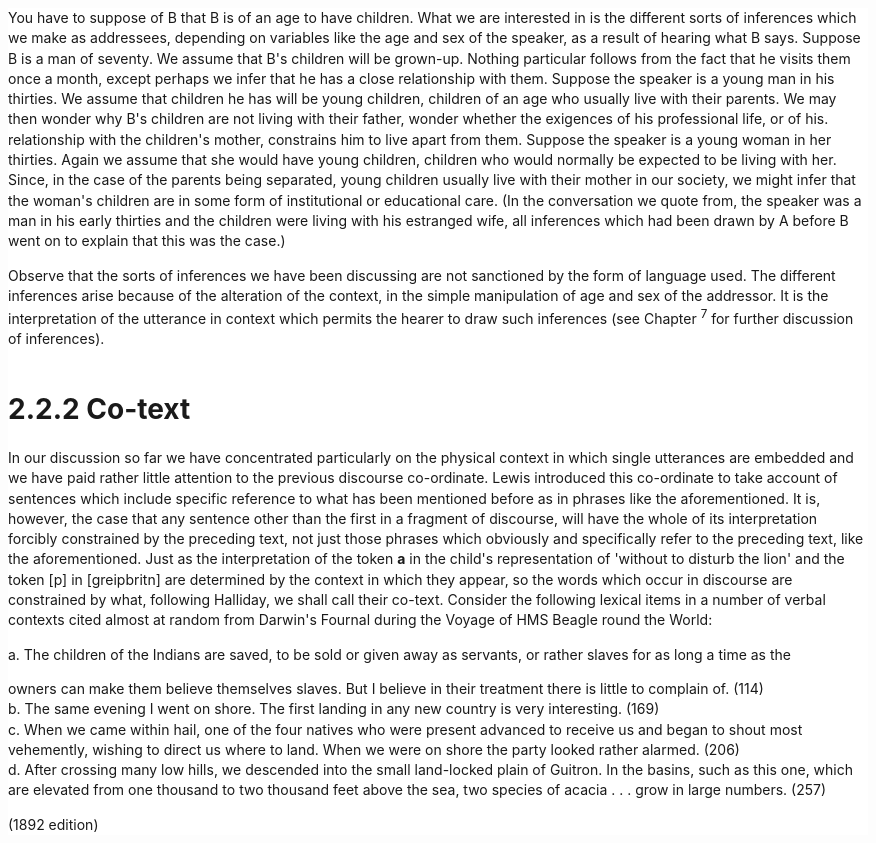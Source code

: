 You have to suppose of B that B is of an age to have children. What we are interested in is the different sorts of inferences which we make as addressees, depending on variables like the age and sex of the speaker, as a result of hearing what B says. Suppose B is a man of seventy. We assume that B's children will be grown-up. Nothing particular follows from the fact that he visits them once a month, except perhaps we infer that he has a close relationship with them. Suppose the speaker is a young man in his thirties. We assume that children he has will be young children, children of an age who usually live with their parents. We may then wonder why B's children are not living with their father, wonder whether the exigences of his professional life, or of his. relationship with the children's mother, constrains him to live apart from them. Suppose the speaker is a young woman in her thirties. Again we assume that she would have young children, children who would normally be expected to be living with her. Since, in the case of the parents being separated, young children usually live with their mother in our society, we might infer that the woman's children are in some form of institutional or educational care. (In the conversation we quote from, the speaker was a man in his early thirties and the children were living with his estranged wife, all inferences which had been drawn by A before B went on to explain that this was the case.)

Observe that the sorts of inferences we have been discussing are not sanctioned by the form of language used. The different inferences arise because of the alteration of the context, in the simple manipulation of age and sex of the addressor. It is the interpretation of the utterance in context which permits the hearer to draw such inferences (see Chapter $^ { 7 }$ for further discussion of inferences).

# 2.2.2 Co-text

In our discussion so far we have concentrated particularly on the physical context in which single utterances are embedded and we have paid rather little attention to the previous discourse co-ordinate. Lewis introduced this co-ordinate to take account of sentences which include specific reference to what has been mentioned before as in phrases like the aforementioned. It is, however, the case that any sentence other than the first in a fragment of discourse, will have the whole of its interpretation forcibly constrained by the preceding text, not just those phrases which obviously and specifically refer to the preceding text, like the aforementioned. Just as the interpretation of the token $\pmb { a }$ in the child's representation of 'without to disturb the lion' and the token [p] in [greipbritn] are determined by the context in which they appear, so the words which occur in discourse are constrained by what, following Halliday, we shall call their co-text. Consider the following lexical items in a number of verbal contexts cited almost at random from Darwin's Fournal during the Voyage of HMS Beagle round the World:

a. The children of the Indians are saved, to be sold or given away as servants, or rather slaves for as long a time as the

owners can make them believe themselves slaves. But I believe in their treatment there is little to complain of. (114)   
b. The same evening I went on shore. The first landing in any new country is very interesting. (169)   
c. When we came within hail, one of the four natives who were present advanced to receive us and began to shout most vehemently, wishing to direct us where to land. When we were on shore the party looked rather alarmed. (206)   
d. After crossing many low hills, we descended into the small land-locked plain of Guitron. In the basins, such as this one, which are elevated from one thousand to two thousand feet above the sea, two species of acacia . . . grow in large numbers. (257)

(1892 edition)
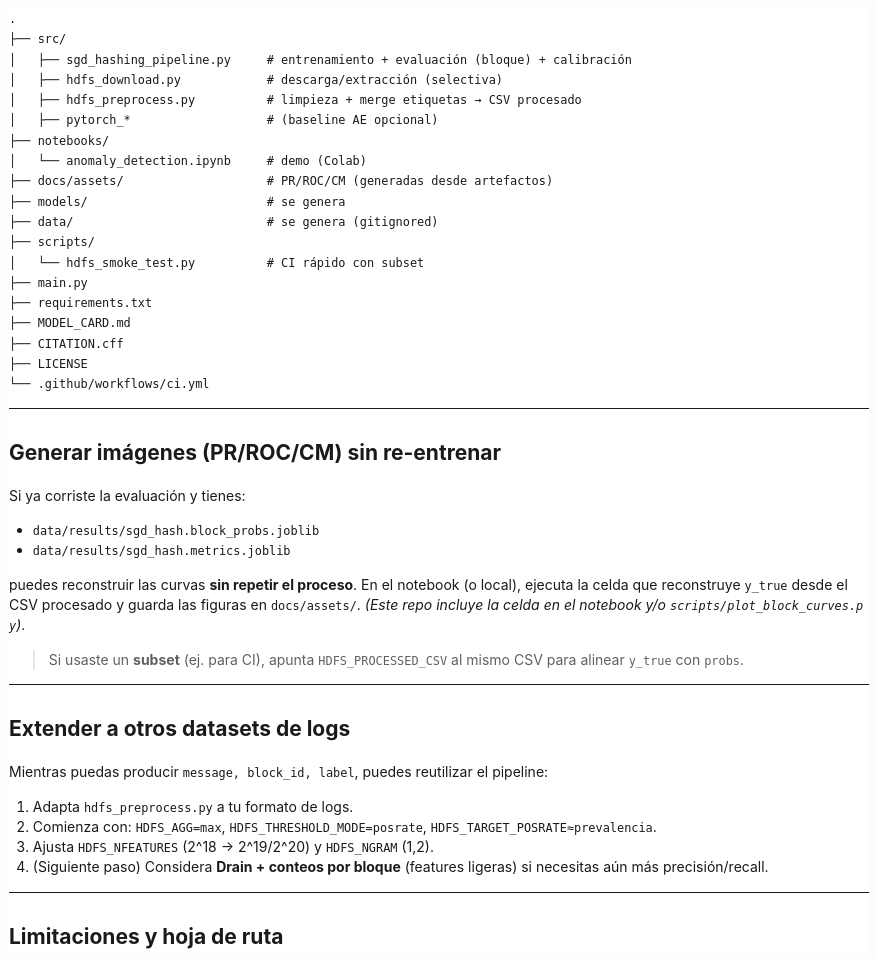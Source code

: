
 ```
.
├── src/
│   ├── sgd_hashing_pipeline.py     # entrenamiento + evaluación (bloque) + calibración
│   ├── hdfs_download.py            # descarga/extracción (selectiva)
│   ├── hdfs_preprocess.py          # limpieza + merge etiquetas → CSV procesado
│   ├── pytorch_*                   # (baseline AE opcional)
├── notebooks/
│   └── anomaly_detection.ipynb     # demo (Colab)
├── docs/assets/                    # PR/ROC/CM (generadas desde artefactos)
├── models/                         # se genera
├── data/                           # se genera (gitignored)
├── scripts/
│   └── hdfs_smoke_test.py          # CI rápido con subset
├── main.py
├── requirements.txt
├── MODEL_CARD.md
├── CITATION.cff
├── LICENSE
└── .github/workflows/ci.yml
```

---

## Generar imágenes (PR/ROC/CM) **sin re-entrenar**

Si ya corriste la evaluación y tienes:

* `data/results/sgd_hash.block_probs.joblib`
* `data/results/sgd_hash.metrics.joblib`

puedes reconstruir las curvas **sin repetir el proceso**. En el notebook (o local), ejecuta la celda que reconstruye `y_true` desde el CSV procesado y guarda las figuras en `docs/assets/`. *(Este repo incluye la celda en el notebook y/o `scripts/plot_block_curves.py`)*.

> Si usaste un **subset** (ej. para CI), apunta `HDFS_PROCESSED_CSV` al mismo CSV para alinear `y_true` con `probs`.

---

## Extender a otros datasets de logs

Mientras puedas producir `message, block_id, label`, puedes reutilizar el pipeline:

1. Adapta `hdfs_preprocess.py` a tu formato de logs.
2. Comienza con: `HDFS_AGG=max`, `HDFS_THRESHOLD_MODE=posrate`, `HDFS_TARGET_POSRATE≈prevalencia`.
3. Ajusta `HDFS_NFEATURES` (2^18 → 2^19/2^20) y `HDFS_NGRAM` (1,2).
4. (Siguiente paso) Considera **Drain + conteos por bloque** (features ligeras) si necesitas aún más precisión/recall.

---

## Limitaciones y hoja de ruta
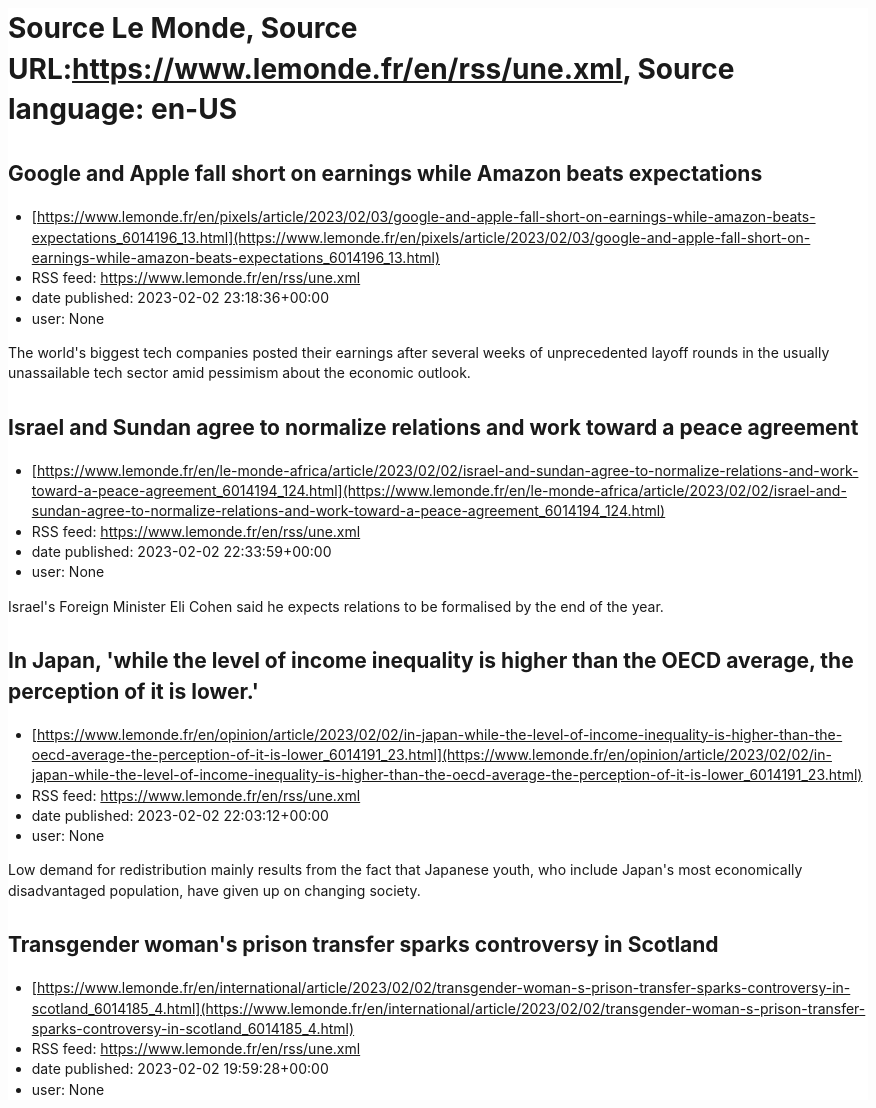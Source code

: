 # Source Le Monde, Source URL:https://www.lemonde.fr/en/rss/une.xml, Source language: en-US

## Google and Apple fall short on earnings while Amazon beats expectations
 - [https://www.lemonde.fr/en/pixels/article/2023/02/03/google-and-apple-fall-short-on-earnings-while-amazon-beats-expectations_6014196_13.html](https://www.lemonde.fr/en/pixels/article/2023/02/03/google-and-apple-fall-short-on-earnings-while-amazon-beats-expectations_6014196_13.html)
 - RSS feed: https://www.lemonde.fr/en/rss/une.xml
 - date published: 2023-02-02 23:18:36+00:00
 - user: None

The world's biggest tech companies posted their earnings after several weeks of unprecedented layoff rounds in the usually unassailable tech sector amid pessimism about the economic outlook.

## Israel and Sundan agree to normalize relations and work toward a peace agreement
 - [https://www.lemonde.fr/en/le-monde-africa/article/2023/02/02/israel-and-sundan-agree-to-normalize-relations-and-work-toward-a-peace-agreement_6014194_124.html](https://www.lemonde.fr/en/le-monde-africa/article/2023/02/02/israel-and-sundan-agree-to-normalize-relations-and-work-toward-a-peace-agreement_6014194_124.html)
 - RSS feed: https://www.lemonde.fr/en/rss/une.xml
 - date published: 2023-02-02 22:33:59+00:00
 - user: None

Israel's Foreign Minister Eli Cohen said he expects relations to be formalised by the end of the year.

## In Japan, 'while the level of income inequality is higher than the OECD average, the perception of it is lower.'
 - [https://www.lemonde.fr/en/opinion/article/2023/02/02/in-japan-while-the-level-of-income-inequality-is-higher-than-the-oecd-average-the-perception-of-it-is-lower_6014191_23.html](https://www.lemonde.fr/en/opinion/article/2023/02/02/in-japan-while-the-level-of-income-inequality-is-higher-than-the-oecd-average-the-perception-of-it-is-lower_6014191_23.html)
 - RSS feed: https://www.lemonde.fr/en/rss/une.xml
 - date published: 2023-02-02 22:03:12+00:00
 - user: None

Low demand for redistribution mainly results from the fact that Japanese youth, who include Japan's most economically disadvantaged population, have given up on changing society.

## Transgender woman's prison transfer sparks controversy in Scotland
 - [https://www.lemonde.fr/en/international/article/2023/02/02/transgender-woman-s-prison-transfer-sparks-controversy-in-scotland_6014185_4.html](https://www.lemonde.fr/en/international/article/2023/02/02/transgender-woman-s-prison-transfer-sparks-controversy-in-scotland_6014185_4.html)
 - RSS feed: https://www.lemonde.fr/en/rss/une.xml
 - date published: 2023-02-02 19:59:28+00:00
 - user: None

* **WHAT YOU HAVE TO DO**: Where a line of the listing holds the string "beats", copy that line.

* **TASK OUTPUT**:
## Google and Apple fall short on earnings while Amazon beats expectations
 - [https://www.lemonde.fr/en/pixels/article/2023/02/03/google-and-apple-fall-short-on-earnings-while-amazon-beats-expectations_6014196_13.html](https://www.lemonde.fr/en/pixels/article/2023/02/03/google-and-apple-fall-short-on-earnings-while-amazon-beats-expectations_6014196_13.html)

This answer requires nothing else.